Cette vision est largement partagée par l’ANINF, maître d’œuvre de l’implémentation technique du projet. Son Directeur général, Alberto Wenceslas Mounguengui Moudoki, a rappelé que la fin d’un projet ne doit jamais être perçue comme un aboutissement définitif, mais plutôt comme une étape vers de nouveaux défis.

« Que cette clôture soit donc non pas la fin d’une ambition, mais le point de départ d’une exploitation durable, souveraine et utile du numérique dans notre système de santé », a-t-il indiqué manifestant la disponibilité de son institution au service de cet important programme pour la nation gabonaise.  

Selon lui, les véritables indicateurs de réussite ne se mesurent pas uniquement à travers les équipements installés ou les plateformes numériques déployées. Ils se traduisent avant tout par un patient mieux suivi, un professionnel de santé mieux équipé, une donnée mieux protégée, un État mieux informé et, finalement, un citoyen mieux servi.
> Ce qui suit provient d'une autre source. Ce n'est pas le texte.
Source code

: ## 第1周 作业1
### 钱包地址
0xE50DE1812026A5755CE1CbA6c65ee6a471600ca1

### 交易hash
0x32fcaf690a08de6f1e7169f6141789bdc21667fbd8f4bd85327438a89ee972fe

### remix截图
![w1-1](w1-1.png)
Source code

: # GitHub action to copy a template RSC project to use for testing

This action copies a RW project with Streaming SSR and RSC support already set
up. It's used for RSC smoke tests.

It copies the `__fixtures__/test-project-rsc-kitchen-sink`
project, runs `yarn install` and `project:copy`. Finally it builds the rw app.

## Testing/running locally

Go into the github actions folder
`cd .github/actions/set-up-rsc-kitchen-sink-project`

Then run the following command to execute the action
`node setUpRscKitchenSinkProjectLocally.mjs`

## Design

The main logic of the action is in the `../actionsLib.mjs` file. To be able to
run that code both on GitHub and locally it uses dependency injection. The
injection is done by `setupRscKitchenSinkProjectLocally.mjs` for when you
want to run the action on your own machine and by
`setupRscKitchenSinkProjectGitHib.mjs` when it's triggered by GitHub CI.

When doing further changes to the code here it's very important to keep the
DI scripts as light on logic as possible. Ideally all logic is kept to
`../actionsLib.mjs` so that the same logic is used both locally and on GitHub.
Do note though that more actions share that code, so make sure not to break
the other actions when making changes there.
Le responsable de l’ANINF a insisté sur l’importance de préserver et de valoriser les investissements réalisés. Les outils numériques doivent désormais être entretenus, améliorés et étendus afin de garantir leur efficacité sur le long terme. Les difficultés rencontrées durant la mise en œuvre doivent également servir d’enseignements pour renforcer les futures initiatives de transformation numérique.

« Le gouvernement considère donc que cette cérémonie constitue le point de départ d’une nouvelle phase : une phase où l’enjeu n’est plus de déployer un outil mais de l’utiliser pleinement ; une phase où chaque établissement de santé devra produire des données fiables ; une phase ou chaque responsable administratif devra faire de la qualité des données une exigence de gestion et une phase où décision publique devra être davantage guidée par l’évidence que par l’intuition », a fait comprendre  M. Immongault clôturant officiellement le projet  eGabon-SIS lancé en 2016 pour un financement approuvé par la Banque Mondiale de plus de 38 milliards FCFA.